In [None]:
%cd ../../

In [None]:
saved = "ml_hep_sim/analysis/results/spur/"

# Get pipeline

In [None]:
import numpy as np
from ml_hep_sim.analysis.spur_pipeline import get_spur_pipeline

In [None]:
bonly = False
mc_test = False
use_class = True

nu_bs = np.linspace(10 ** 3, 10 ** 5, 40)
alphas = np.linspace(0.01, 0.1, 10)

pipe = get_spur_pipeline(
    nu_bs,
    alphas,
    bin_range=(0.5, 1.1) if use_class else (0.01, 3.0),
    use_classifier=use_class,
    bonly=bonly,
    mc_test=mc_test,
    scale_by_alpha=True,
)

pipe.fit()

res = pipe.pipes[-1]

In [None]:
if use_class and not mc_test:
    saved += "class_"
elif use_class and mc_test:
    saved += "class_mc_"
elif mc_test:
    saved += "mbb_mc_"
else:
    saved += "mbb_"
    
if bonly:
    saved += "bonly_"

In [None]:
saved

# Spurious signal

In [None]:
import matplotlib.pyplot as plt
from ml_hep_sim.plotting.style import style_setup, set_size

set_size()
style_setup(seaborn_pallete=True)

In [None]:
df = res.parsed_results

In [None]:
df.head()

In [None]:
df["total_B"] = np.repeat(nu_bs, len(alphas))
df["alpha"] = np.tile(alphas, len(nu_bs))

In [None]:
df.head()

In [None]:
sig_fracs = alphas
lumis = nu_bs

In [None]:
df["spur"] = df["mu"] * df["total_B"] - df["alpha"] * df["total_B"]
df["spur_ratio"] = np.abs(df["spur"] / df["total_B"])

In [None]:
idx = -1

df[df["alpha"] == sig_fracs[idx]]

In [None]:
if not bonly:
    plt.scatter(lumis, df[df["alpha"] == sig_fracs[idx]]["mu"].to_numpy())
    plt.errorbar(lumis, df[df["alpha"] == sig_fracs[idx]]["mu"].to_numpy(), df[df["alpha"] == sig_fracs[-1]]["mu_err"], capsize=4)
else:
    plt.scatter(lumis, df[df["alpha"] == sig_fracs[idx]]["mu"].to_numpy())

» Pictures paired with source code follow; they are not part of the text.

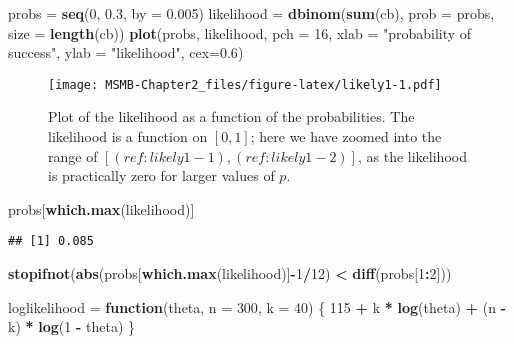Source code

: \documentclass[]{article}
\newenvironment{Shaded}{\begin{snugshade}}{\end{snugshade}}
\newcommand{\KeywordTok}[1]{\textcolor[rgb]{0.13,0.29,0.53}{\textbf{#1}}}
\newcommand{\DataTypeTok}[1]{\textcolor[rgb]{0.13,0.29,0.53}{#1}}
\newcommand{\DecValTok}[1]{\textcolor[rgb]{0.00,0.00,0.81}{#1}}
\newcommand{\FloatTok}[1]{\textcolor[rgb]{0.00,0.00,0.81}{#1}}
\newcommand{\StringTok}[1]{\textcolor[rgb]{0.31,0.60,0.02}{#1}}
\newcommand{\ControlFlowTok}[1]{\textcolor[rgb]{0.13,0.29,0.53}{\textbf{#1}}}
\newcommand{\OperatorTok}[1]{\textcolor[rgb]{0.81,0.36,0.00}{\textbf{#1}}}
\newcommand{\NormalTok}[1]{#1}
\begin{document}
\begin{Shaded}
\begin{Highlighting}[]
\NormalTok{probs  =}\StringTok{  }\KeywordTok{seq}\NormalTok{(}\DecValTok{0}\NormalTok{, }\FloatTok{0.3}\NormalTok{, }\DataTypeTok{by =} \FloatTok{0.005}\NormalTok{)}
\NormalTok{likelihood =}\StringTok{ }\KeywordTok{dbinom}\NormalTok{(}\KeywordTok{sum}\NormalTok{(cb), }\DataTypeTok{prob =}\NormalTok{ probs, }\DataTypeTok{size =} \KeywordTok{length}\NormalTok{(cb))}
\KeywordTok{plot}\NormalTok{(probs, likelihood, }\DataTypeTok{pch =} \DecValTok{16}\NormalTok{, }\DataTypeTok{xlab =} \StringTok{"probability of success"}\NormalTok{,}
     \DataTypeTok{ylab =} \StringTok{"likelihood"}\NormalTok{, }\DataTypeTok{cex=}\FloatTok{0.6}\NormalTok{)}
\end{Highlighting}
\end{Shaded}

\begin{figure}
\centering
\texttt{[image: MSMB-Chapter2\_files/figure-latex/likely1-1.pdf]}
\caption{Plot of the likelihood as a function of the probabilities. The
likelihood is a function on \([0, 1]\); here we have zoomed into the
range of \([(ref:likely1-1), (ref:likely1-2)]\), as the likelihood is
practically zero for larger values of \(p\).}
\end{figure}

\begin{Shaded}
\begin{Highlighting}[]
\NormalTok{probs[}\KeywordTok{which.max}\NormalTok{(likelihood)]}
\end{Highlighting}
\end{Shaded}

\begin{verbatim}
## [1] 0.085
\end{verbatim}

\begin{Shaded}
\begin{Highlighting}[]
\KeywordTok{stopifnot}\NormalTok{(}\KeywordTok{abs}\NormalTok{(probs[}\KeywordTok{which.max}\NormalTok{(likelihood)]}\OperatorTok{-}\DecValTok{1}\OperatorTok{/}\DecValTok{12}\NormalTok{) }\OperatorTok{<}\StringTok{ }\KeywordTok{diff}\NormalTok{(probs[}\DecValTok{1}\OperatorTok{:}\DecValTok{2}\NormalTok{]))}
\end{Highlighting}
\end{Shaded}

\begin{Shaded}
\begin{Highlighting}[]
\NormalTok{loglikelihood =}\StringTok{ }\ControlFlowTok{function}\NormalTok{(theta, }\DataTypeTok{n =} \DecValTok{300}\NormalTok{, }\DataTypeTok{k =} \DecValTok{40}\NormalTok{) \{}
  \DecValTok{115} \OperatorTok{+}\StringTok{ }\NormalTok{k }\OperatorTok{*}\StringTok{ }\KeywordTok{log}\NormalTok{(theta) }\OperatorTok{+}\StringTok{ }\NormalTok{(n }\OperatorTok{-}\StringTok{ }\NormalTok{k) }\OperatorTok{*}\StringTok{ }\KeywordTok{log}\NormalTok{(}\DecValTok{1} \OperatorTok{-}\StringTok{ }\NormalTok{theta)}
\NormalTok{\}}
\end{Highlighting}
\end{Shaded}
\end{document}
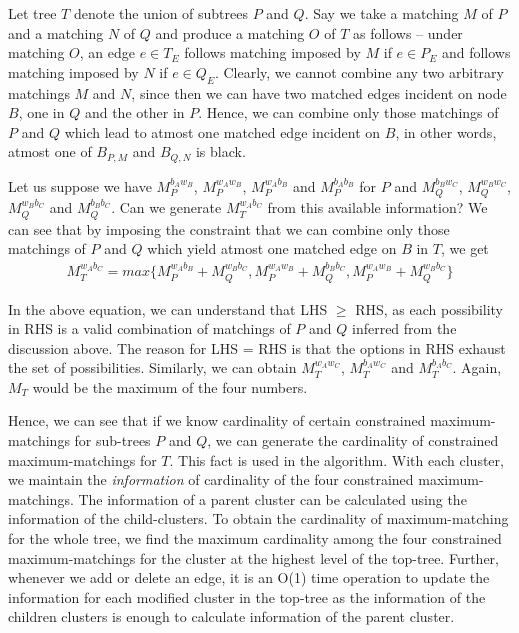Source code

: \documentclass[a4paper,12pt]{article}
\begin{document}
Let tree $T$ denote the union of subtrees $P$ and $Q$. Say we take a matching $M$ of $P$ and a matching $N$ of $Q$ and produce a matching $O$ of $T$ as follows -- under matching $O$, an edge $e \in T_{E}$ follows matching imposed by $M$ if $e \in P_{E}$ and follows matching imposed by $N$ if $e \in Q_{E}$. Clearly, we cannot combine any two arbitrary matchings $M$ and $N$, since then we can have two matched edges incident on node $B$, one in $Q$ and the other in $P$. Hence, we can combine only those matchings of $P$ and $Q$ which lead to atmost one matched edge incident on $B$, in other words, atmost one of $B_{P,M}$ and $B_{Q,N}$ is black.

Let us suppose we have $M_{P}^{b_{A}w_{B}}$, $M_{P}^{w_{A}w_{B}}$, $M_{P}^{w_{A}b_{B}}$ and $M_{P}^{b_{A}b_{B}}$ for $P$ and $M_{Q}^{b_{B}w_{C}}$, $M_{Q}^{w_{B}w_{C}}$, $M_{Q}^{w_{B}b_{C}}$ and $M_{Q}^{b_{B}b_{C}}$. Can we generate $M_{T}^{w_{A}b_{C}}$ from this available information? We can see that by imposing the constraint that we can combine only those matchings of $P$ and $Q$ which yield atmost one matched edge on $B$ in $T$, we get
\begin{eqnarray}
M_{T}^{w_{A}b_{C}} = max\{M_{P}^{w_{A} b_{B}}+M_{Q}^{ w_{B} b_{C}}, M_{P}^{w_{A} w_{B}}+M_{Q}^{ b_{B} b_{C}}, M_{P}^{w_{A} w_{B}}+M_{Q}^{ w_{B} b_{C}}\}
\end{eqnarray}

In the above equation, we can understand that LHS $\ge$ RHS, as each possibility in RHS is a valid combination of matchings of $P$ and $Q$ inferred from the discussion above. The reason for LHS = RHS is that the options in RHS exhaust the set of possibilities. Similarly, we can obtain $M_{T}^{w_{A}w_{C}}$, $M_{T}^{b_{A}w_{C}}$ and $M_{T}^{b_{A}b_{C}}$. Again, $M_{T}$ would be the maximum of the four numbers.

Hence, we can see that if we know cardinality of certain constrained maximum-matchings for sub-trees $P$ and $Q$, we can generate the cardinality of constrained maximum-matchings for $T$. This fact is used in the algorithm. With each cluster, we maintain the {\em information} of cardinality of the four constrained maximum-matchings. The information of a parent cluster can be calculated using the information of the child-clusters. To obtain the cardinality of maximum-matching for the whole tree, we find the maximum cardinality among the four constrained maximum-matchings for the cluster at the highest level of the top-tree. Further, whenever we add or delete an edge, it is an O(1) time operation to update the information for each modified cluster in the top-tree as the information of the children clusters is enough to calculate information of the parent cluster.
\end{document}
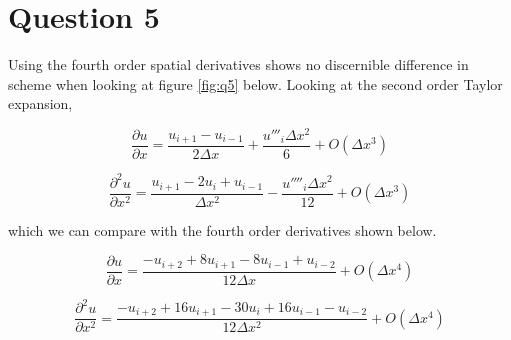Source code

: \documentclass[10pt, a4paper]{article}
\begin{document}
\section*{Question 5}
\noindent
\newline

Using the fourth order spatial derivatives shows no discernible difference in scheme when looking at figure \ref{fig:q5} below. Looking at the second order Taylor expansion,

\begin{equation}
\frac{\partial u}{\partial x}
   = \frac{u_{i+1} - u_{i-1}}{2 \Delta x} + \frac{u'''_{i} \Delta x^2}{6} + O(\Delta x^3)
\end{equation}  

\begin{equation}
\frac{\partial^2 u}{\partial x^2}
   = \frac{u_{i+1} - 2u_i + u_{i-1}}{\Delta x^2} - \frac{u''''_{i} \Delta x^2}{12} + O(\Delta x^3)
\end{equation}

which we can compare with the fourth order derivatives shown below.

\begin{equation}
\frac{\partial u}{\partial x}
   = \frac{-u_{i+2} + 8u_{i+1} - 8u_{i-1} + u_{i-2}}{12 \Delta x} + O(\Delta x^4)
\end{equation}

\begin{equation}
\frac{\partial^2 u}{\partial x^2}
   = \frac{-u_{i+2} + 16u_{i+1} - 30u_i + 16u_{i-1} -u_{i-2}}{12 \Delta x^2} + O(\Delta x^4)
\end{equation}
\end{document}
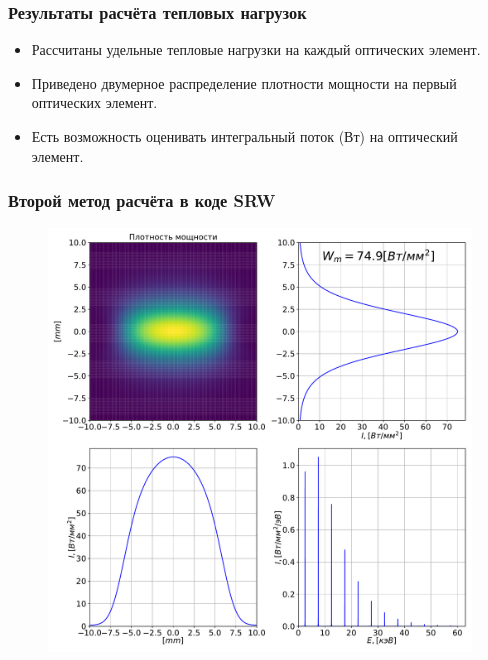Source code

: \documentclass[14pt, hyperref = {colorlinks},xcolor=table ]{beamer}
\begin{document}
\small
\begin{frame}
\frametitle{Результаты расчёта тепловых нагрузок}\label{t1}
	\begin{center}
	\begin{itemize}
		\item Рассчитаны удельные тепловые нагрузки на каждый оптических элемент.\\
		\item Приведено двумерное распределение плотности мощности на первый оптических элемент.\\
		\item Есть возможность оценивать интегральный поток (Вт) на оптический элемент.
	\end{itemize}
	\end{center}	
\end{frame}

\iffalse
\small
\begin{frame}
\frametitle{Второй метод расчёта в коде SRW}\label{t1}
\vspace{-10pt}
\begin{figure}[h]
	\begin{minipage}[h]{0.65\linewidth}
		\vspace{-0pt}
		\includegraphics[width=1.0\linewidth]{pic/power_dens_1-2.pdf}
	\end{minipage}	
\end{figure}
\end{frame}
\end{document}
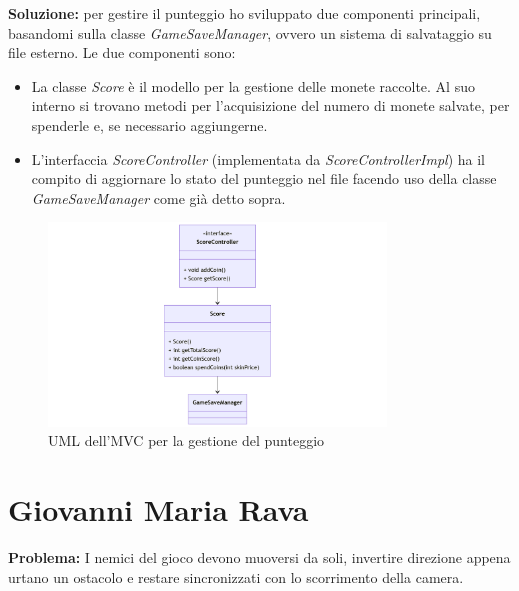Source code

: \documentclass[a4paper,12pt]{report}
\begin{document}
\textbf{Soluzione:} per gestire il punteggio ho sviluppato due componenti principali, basandomi sulla classe \emph{GameSaveManager}, ovvero un sistema di
salvataggio su file esterno. Le due componenti sono:
\begin{itemize}
    \item La classe \emph{Score} è il modello per la gestione delle monete raccolte. Al suo interno si trovano metodi per l'acquisizione del numero di monete
    salvate, per spenderle e, se necessario aggiungerne.
    \item L'interfaccia \emph{ScoreController} (implementata da \emph{ScoreControllerImpl}) ha il compito di aggiornare lo stato del punteggio nel file facendo 
    uso della classe \emph{GameSaveManager} come già detto sopra.
\end{itemize}
\begin{figure}
    \centering
    \includegraphics[width=0.8\textwidth]{resources/UMLscore.png}
    \caption{UML dell'MVC per la gestione del punteggio}
\end{figure}

\section{Giovanni Maria Rava}
\textbf{Problema:} I nemici del gioco devono muoversi da soli, invertire direzione appena urtano un ostacolo e restare sincronizzati con 
lo scorrimento della camera. 
\end{document}
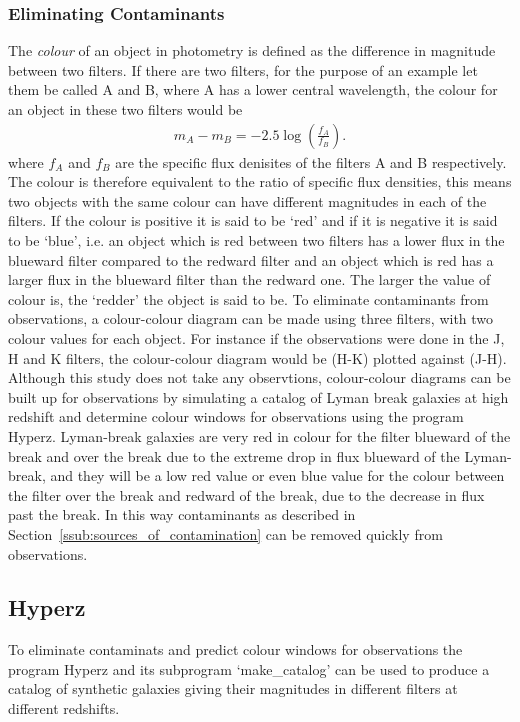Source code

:     	\subsubsection{Eliminating Contaminants} %
    	\label{sub:eliminatiing_contaminants}
			The \emph{colour} of an object in photometry is defined as the difference in magnitude between two filters\cite{Romanishin}. If there are two filters, for the purpose of an example let them be called A and B, where A has a lower central wavelength, the colour for an object in these two filters would be
			\begin{align}
				m_A-m_B=-2.5\log\left(\frac{f_A}{f_B}\right).
			\end{align}
			where $f_A$ and $f_B$ are the specific flux denisites of the filters A and B respectively\cite{Romanishin}. The colour is therefore equivalent to the ratio of specific flux densities, this means two objects with the same colour can have different magnitudes in each of the filters. If the colour is positive it is said to be `red' and if it is negative it is said to be `blue', i.e. an object which is red between two filters has a lower flux in the blueward filter compared to the redward filter and an object which is red has a larger flux in the blueward filter than the redward one.  The larger the value of colour is, the `redder' the object is said to be. To eliminate contaminants from observations, a colour-colour diagram can be made using three filters, with two colour values for each object. For instance if the observations were done in the J, H and K filters, the colour-colour diagram would be (H-K) plotted against (J-H). Although this study does not take any observtions, colour-colour diagrams can be built up for observations by simulating a catalog of Lyman break galaxies at high redshift and determine colour windows for observations using the program Hyperz. Lyman-break galaxies are very red in colour for the filter blueward of the break and over the break due to the extreme drop in flux blueward of the Lyman-break, and they will be a low red value or even blue value for the colour between the filter over the break and redward of the break, due to the decrease in flux past the break. In this way contaminants as described in Section~\ref{ssub:sources_of_contamination} can be removed quickly from observations.

    \subsection{Hyperz} %
	\label{sub:Hyperz}
		To eliminate contaminats and predict colour windows for observations the program Hyperz and its subprogram `make\_catalog' can be used to produce a catalog of synthetic galaxies giving their magnitudes in different filters at different redshifts.

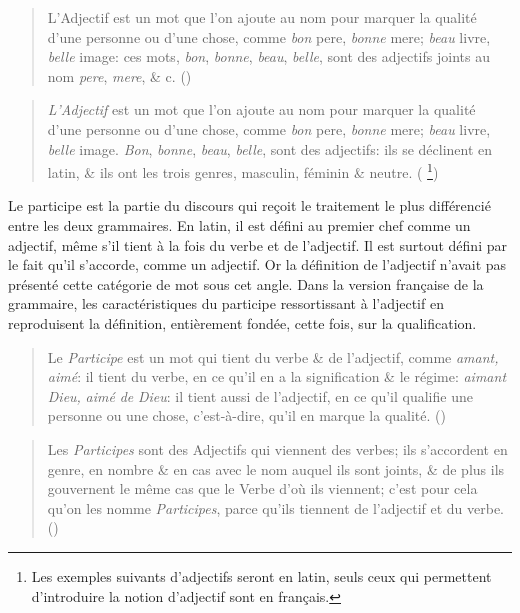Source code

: \documentclass[output=paper]{langsci/langscibook}
\begin{document}
\begin{quote}
    L’Adjectif est un mot que l’on ajoute au nom pour marquer la qualité d’une personne ou d’une chose, comme \textit{bon} pere, \textit{bonne} mere; \textit{beau} livre, \textit{belle} image: ces mots, \textit{bon}, \textit{bonne}, \textit{beau}, \textit{belle}, sont des adjectifs joints au nom \textit{pere}, \textit{mere}, \& c. (\citealt[12]{lhomond_elemens_1790})
\end{quote}

\begin{quote}
    \textit{L’Adjectif} est un mot que l’on ajoute au nom pour marquer la qualité d’une personne ou d’une chose, comme \textit{bon} pere, \textit{bonne} mere; \textit{beau} livre, \textit{belle} image. \textit{Bon}, \textit{bonne}, \textit{beau}, \textit{belle}, sont des adjectifs: ils se déclinent en latin, \& ils ont les trois genres, masculin, féminin \& neutre. (\citealt[11]{lhomond_elemens_1781} \footnote{ \textrm{Les exemples suivants d’adjectifs seront en latin, seuls ceux qui permettent d’introduire la notion d’adjectif sont en français.}})
\end{quote}

Le participe est la partie du discours qui reçoit le traitement le plus différencié entre les deux grammaires. En latin, il est défini au premier chef comme un adjectif, même s’il tient à la fois du verbe et de l’adjectif. Il est surtout défini par le fait qu’il s’accorde, comme un adjectif. Or la définition de l’adjectif n’avait pas présenté cette catégorie de mot sous cet angle. Dans la version française de la grammaire, les caractéristiques du participe ressortissant à l’adjectif en reproduisent la définition, entièrement fondée, cette fois, sur la qualification.

\begin{quote}
    Le \textit{Participe} est un mot qui tient du verbe \& de l’adjectif, comme \textit{amant,} \textit{aimé}: il tient du verbe, en ce qu’il en a la signification \& le régime: \textit{aimant} \textit{Dieu,} \textit{aimé} \textit{de} \textit{Dieu}: il tient aussi de l’adjectif, en ce qu’il qualifie une personne ou une chose, c’est-à-dire, qu’il en marque la qualité. (\citealt[60]{lhomond_elemens_1790})
\end{quote}

\begin{quote}
    Les \textit{Participes} sont des Adjectifs qui viennent des verbes; ils s’accordent en genre, en nombre \& en cas avec le nom auquel ils sont joints, \& de plus ils gouvernent le même cas que le Verbe d’où ils viennent; c’est pour cela qu’on les nomme \textit{Participes}, parce qu’ils tiennent de l’adjectif et du verbe. (\citealt[90]{lhomond_elemens_1781})
\end{quote}
\end{document}
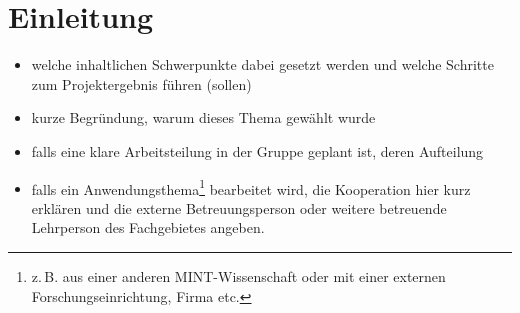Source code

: \chapter{Einleitung}

\begin{itemize}
	\item welche inhaltlichen Schwerpunkte dabei gesetzt werden und welche Schritte zum Projektergebnis führen (sollen)
	\item kurze Begründung, warum dieses Thema gewählt wurde
	\item falls eine klare Arbeitsteilung in der Gruppe geplant ist, deren Aufteilung
	\item falls ein Anwendungsthema\footnote{z.\,B. aus einer anderen MINT-Wissenschaft oder mit einer externen Forschungseinrichtung, Firma etc.} bearbeitet wird, die Kooperation hier kurz erklären und die externe Betreuungsperson oder weitere betreuende Lehrperson des Fachgebietes angeben.
\end{itemize}


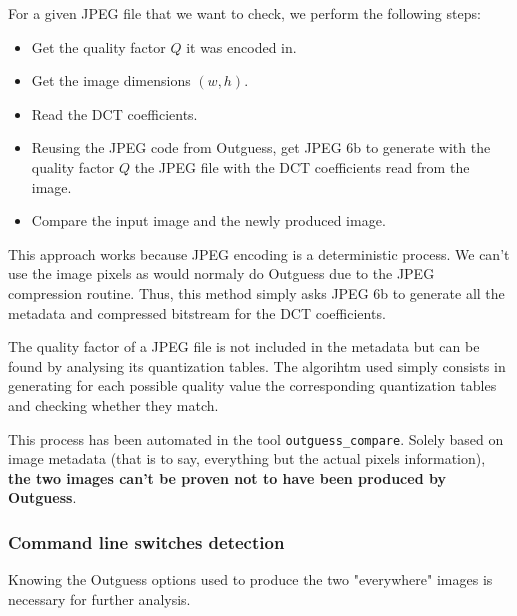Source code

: \documentclass{article}
\begin{document}
For a given JPEG file that we want to check, we perform the following steps:
\begin{itemize}
	\item Get the quality factor $Q$ it was encoded in.
	\item Get the image dimensions $(w, h)$.
	\item Read the DCT coefficients.
	\item Reusing the JPEG code from Outguess, get JPEG 6b to generate with the quality factor $Q$ the JPEG file with the DCT coefficients read from the image.
	\item Compare the input image and the newly produced image.
\end{itemize}

This approach works because JPEG encoding is a deterministic process. We can't use the image pixels as would normaly do Outguess due to the JPEG compression routine. Thus, this method simply asks JPEG 6b to generate all the metadata and compressed bitstream for the DCT coefficients.

The quality factor of a JPEG file is not included in the metadata but can be found by analysing its quantization tables. The algorihtm used simply consists in generating for each possible quality value the corresponding quantization tables and checking whether they match.

This process has been automated in the tool \texttt{outguess\_compare}. Solely based on image metadata (that is to say, everything but the actual pixels information), \textbf{the two images can't be proven not to have been produced by Outguess}.

\subsubsection{Command line switches detection}

Knowing the Outguess options used to produce the two "everywhere" images is necessary for further analysis.
\end{document}
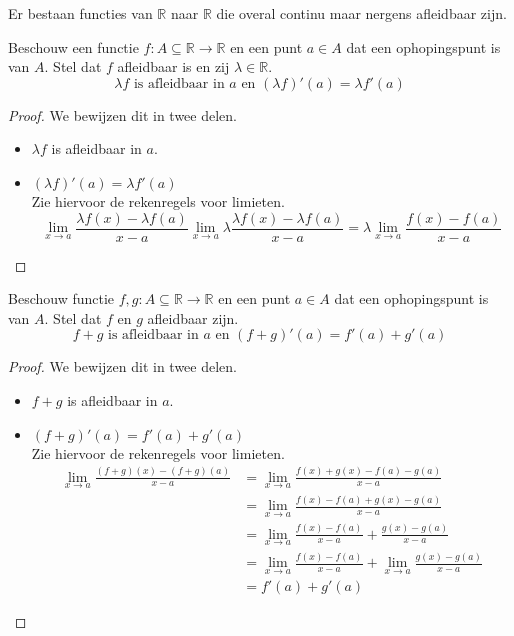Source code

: \documentclass[main.tex]{subfiles}
\begin{document}
\begin{bst}
  Er bestaan functies van $\mathbb{R}$ naar $\mathbb{R}$ die overal continu maar nergens afleidbaar zijn.
\end{bst}

\begin{bpr}
  Beschouw een functie $f: A \subseteq \mathbb{R} \rightarrow \mathbb{R}$ en een punt $a\in A$ dat een ophopingspunt is van $A$.
  Stel dat $f$ afleidbaar is en zij $\lambda \in \mathbb{R}$.
  \[ \lambda f \text{ is afleidbaar in } a \text{ en } (\lambda f)'(a) = \lambda f'(a) \]

  \begin{proof}
    We bewijzen dit in twee delen.
    \begin{itemize}
    \item $\lambda f$ is afleidbaar in $a$.
    \item $(\lambda f)'(a) = \lambda f'(a)$\\
      Zie hiervoor de rekenregels voor limieten.
      \[ \lim_{x \rightarrow a}\frac{\lambda f(x)-\lambda f(a)}{x-a} \lim_{x \rightarrow a}\lambda \frac{\lambda f(x)-\lambda f(a)}{x-a} = \lambda \lim_{x \rightarrow a}\frac{f(x)-f(a)}{x-a} \]
    \end{itemize}
  \end{proof}
\end{bpr}


\begin{bpr}
  Beschouw functie $f,g: A \subseteq \mathbb{R} \rightarrow \mathbb{R}$ en een punt $a\in A$ dat een ophopingspunt is van $A$.
  Stel dat $f$ en $g$ afleidbaar zijn.
  \[ f+g \text{ is afleidbaar in } a \text{ en } (f+g)'(a) = f'(a) + g'(a) \]

  \begin{proof}
    We bewijzen dit in twee delen.
    \begin{itemize}
    \item $f+g$ is afleidbaar in $a$.
    \item $(f+g)'(a) = f'(a) + g'(a)$\\
      Zie hiervoor de rekenregels voor limieten.
      \[
      \begin{array}{rl}
        \lim_{x \rightarrow a}\frac{(f+g)(x)-(f+g)(a)}{x-a}
        &= \lim_{x \rightarrow a}\frac{f(x)+g(x)-f(a)-g(a)}{x-a}\\
        &= \lim_{x \rightarrow a}\frac{f(x)-f(a)+g(x)-g(a)}{x-a}\\
        &= \lim_{x \rightarrow a}\frac{f(x)-f(a)}{x-a}+\frac{g(x)-g(a)}{x-a}\\
        &= \lim_{x \rightarrow a}\frac{f(x)-f(a)}{x-a}+\lim_{x \rightarrow a}\frac{g(x)-g(a)}{x-a}\\
        &= f'(a) + g'(a)
      \end{array}
      \]
    \end{itemize}

  \end{proof}
\end{bpr}
\end{document}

plt.axhline(sig_fracs[idx], c='r', ls='--')
#plt.xlim(-2000, 1.1e5)

plt.tight_layout()

In [None]:
use_std = True

r = df[df["alpha"] == sig_fracs[idx]].groupby("total_B")["spur"].mean(numeric_only=True).to_numpy()

if use_std:
    r_std = df[df["alpha"] == sig_fracs[idx]].groupby("total_B")["spur"].std(numeric_only=True).to_numpy()
else:
    r_std = df[df["alpha"] == sig_fracs[idx]].groupby("total_B")["spur"].apply(lambda x: np.sqrt(np.sum(x**2) / len(x))).to_numpy()

In [None]:
r

In [None]:
plt.scatter(lumis, r)
# plt.errorbar(lumis, r, r_std, ls="none", capsize=4)

# plt.yscale("log")

plt.xlabel("L")
plt.ylabel("spur")

In [None]:
for idx, sf in enumerate(sig_fracs[::3]):
    r = df[df["alpha"] == sf].groupby("total_B")["mu"].mean(numeric_only=True).to_numpy()
    
    if use_std:
        r_std = df[df["alpha"] == sf].groupby("total_B")["mu"].std(numeric_only=True).to_numpy()
    else:
        r_std = df[df["alpha"] == sf].groupby("total_B")["mu"].apply(lambda x: np.sqrt(np.sum(x**2) / len(x))).to_numpy()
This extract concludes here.